- _Task inputs_:

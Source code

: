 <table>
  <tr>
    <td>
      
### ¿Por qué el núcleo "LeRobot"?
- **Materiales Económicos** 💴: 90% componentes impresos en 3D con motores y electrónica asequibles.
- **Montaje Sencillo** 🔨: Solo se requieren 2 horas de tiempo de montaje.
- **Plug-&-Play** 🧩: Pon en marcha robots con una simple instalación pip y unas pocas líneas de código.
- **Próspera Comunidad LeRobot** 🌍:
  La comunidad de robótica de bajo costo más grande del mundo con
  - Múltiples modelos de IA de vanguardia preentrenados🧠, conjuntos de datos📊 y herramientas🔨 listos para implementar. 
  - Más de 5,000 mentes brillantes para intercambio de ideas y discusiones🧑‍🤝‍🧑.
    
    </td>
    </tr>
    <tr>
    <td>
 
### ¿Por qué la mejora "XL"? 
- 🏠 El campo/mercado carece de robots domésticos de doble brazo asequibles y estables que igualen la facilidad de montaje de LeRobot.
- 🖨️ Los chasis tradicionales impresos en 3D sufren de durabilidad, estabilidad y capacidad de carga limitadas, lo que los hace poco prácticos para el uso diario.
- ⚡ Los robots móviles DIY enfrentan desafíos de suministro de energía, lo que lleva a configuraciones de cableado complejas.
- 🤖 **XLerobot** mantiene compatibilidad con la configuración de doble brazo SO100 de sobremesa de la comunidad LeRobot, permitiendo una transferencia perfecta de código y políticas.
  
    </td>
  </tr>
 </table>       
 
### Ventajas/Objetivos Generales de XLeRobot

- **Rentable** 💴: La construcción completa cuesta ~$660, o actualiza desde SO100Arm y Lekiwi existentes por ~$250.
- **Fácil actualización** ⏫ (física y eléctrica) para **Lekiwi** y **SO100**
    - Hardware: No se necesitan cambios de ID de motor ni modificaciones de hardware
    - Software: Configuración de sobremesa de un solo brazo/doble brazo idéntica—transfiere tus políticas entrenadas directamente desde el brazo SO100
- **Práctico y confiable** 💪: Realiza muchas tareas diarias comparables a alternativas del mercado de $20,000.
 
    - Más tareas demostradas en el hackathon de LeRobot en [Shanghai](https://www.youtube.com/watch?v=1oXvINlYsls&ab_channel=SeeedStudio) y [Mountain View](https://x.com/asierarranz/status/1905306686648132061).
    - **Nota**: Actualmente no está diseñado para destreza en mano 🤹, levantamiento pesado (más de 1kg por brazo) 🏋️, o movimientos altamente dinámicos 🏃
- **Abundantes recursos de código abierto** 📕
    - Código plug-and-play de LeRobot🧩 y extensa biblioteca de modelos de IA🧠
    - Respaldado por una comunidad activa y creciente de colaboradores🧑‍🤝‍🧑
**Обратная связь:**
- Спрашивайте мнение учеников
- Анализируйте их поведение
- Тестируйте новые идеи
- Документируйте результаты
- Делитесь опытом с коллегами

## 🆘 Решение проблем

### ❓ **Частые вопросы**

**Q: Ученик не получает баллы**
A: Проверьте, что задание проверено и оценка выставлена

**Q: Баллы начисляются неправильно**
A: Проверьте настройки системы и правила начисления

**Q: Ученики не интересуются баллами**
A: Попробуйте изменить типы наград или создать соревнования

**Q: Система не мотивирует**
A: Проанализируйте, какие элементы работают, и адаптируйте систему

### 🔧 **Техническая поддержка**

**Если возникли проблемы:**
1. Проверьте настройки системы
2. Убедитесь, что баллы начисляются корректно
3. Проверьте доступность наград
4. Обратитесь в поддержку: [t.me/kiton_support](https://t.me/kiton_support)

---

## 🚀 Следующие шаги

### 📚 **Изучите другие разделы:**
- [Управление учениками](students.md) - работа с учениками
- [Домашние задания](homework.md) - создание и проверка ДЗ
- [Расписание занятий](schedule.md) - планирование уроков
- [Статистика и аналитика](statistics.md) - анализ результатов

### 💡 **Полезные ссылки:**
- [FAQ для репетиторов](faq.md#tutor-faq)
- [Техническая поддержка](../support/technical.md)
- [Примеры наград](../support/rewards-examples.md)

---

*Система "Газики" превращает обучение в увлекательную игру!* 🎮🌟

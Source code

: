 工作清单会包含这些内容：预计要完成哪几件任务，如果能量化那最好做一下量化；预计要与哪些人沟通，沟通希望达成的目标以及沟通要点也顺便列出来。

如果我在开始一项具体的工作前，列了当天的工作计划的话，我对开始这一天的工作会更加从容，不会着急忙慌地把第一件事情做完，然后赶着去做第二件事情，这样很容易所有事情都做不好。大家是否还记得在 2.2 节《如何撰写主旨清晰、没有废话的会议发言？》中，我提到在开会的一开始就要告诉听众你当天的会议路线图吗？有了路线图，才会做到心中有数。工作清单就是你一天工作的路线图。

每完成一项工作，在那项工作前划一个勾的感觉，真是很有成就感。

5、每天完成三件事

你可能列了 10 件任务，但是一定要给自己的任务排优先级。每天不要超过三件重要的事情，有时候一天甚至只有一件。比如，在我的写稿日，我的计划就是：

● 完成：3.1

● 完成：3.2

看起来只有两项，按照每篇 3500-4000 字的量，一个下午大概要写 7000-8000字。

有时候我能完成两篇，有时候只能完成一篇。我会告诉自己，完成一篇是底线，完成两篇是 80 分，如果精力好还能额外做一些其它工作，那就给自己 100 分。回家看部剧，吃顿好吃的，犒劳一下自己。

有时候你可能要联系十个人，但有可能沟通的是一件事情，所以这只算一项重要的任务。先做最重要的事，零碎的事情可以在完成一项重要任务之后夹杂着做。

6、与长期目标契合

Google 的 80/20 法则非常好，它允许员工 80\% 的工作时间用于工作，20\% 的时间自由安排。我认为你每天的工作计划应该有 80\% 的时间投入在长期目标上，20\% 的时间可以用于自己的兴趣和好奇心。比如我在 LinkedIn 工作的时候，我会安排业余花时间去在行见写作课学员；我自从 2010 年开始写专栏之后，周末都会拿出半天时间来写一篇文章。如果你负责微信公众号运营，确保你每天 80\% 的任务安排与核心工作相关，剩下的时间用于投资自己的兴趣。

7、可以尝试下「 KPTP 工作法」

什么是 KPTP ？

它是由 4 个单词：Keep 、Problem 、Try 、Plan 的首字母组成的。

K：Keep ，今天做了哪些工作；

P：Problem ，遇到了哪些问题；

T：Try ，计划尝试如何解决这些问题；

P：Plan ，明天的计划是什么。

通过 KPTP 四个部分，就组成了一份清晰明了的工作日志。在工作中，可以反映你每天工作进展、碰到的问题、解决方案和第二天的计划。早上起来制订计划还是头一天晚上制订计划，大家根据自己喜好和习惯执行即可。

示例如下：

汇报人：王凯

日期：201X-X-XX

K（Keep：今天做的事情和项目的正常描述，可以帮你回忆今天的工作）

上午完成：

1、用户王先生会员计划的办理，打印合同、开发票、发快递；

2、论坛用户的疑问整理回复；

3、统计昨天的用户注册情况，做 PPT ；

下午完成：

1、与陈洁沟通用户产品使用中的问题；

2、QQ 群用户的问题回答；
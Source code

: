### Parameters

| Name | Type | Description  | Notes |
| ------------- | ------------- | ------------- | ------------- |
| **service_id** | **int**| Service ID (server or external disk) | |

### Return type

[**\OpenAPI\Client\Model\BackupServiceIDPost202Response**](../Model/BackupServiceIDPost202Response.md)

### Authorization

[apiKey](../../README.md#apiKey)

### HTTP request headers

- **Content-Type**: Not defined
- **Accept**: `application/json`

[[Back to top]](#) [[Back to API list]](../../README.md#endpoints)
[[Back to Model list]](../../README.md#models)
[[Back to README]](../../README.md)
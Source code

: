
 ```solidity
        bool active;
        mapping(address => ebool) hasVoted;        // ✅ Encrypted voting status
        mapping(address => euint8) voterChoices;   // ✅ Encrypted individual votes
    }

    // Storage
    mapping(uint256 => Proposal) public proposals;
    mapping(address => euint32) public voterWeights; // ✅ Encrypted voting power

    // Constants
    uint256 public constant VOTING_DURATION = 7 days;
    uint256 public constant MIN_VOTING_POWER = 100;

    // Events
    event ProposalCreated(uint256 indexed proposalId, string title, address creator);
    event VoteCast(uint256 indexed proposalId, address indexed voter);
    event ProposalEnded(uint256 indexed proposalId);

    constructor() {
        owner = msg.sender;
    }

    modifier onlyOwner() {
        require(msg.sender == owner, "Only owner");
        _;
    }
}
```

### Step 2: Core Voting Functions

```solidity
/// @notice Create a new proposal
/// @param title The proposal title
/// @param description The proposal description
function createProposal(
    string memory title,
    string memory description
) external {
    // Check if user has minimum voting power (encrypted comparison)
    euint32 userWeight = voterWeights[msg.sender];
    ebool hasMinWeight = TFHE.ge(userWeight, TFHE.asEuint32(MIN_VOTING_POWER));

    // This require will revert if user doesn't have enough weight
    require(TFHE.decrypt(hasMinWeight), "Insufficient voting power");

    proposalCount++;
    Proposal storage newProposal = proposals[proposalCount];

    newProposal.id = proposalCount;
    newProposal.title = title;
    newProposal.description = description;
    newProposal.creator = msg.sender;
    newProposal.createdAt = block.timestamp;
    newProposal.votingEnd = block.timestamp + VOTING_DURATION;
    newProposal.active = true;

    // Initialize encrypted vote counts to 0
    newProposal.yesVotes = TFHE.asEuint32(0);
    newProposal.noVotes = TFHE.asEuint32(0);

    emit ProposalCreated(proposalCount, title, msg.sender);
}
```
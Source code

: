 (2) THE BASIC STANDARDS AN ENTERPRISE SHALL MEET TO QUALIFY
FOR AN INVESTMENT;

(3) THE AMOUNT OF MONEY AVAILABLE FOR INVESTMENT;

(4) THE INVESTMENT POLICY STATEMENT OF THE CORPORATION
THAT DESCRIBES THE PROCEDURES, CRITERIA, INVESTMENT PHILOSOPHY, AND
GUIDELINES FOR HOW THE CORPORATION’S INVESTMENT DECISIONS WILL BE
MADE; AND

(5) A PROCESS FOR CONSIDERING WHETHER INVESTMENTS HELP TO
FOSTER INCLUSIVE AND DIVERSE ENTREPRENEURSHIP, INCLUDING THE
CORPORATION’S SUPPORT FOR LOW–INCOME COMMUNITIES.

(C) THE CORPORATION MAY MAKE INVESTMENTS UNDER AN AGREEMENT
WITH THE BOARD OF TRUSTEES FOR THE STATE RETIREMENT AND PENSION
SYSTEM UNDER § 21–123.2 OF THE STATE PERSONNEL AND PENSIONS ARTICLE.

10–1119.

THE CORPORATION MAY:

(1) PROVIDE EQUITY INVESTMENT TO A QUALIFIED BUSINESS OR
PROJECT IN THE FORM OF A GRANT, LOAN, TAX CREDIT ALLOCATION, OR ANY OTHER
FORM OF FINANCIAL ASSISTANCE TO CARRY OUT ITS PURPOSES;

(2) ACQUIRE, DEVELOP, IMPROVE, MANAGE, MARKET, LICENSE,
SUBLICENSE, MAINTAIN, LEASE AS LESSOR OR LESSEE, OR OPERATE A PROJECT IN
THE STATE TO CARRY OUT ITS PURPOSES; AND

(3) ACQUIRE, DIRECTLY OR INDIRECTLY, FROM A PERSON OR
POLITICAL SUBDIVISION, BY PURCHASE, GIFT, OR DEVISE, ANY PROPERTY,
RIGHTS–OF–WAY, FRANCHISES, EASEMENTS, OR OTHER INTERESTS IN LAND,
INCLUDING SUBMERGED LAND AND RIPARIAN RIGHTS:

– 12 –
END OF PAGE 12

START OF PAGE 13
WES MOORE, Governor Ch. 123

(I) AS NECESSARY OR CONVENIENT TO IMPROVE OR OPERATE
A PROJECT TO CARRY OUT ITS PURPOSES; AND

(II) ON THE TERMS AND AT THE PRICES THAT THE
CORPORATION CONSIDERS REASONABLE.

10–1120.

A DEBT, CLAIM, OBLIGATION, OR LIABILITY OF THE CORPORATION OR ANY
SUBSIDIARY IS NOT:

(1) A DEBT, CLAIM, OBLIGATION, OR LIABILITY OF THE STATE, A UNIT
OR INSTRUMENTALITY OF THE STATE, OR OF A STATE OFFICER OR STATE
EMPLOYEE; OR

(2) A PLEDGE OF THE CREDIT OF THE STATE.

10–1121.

- _What the exercise asks_: Taking each line of the material above in turn, count those containing the string "CREDIT". State the number alone.

- _Solved problem_: 2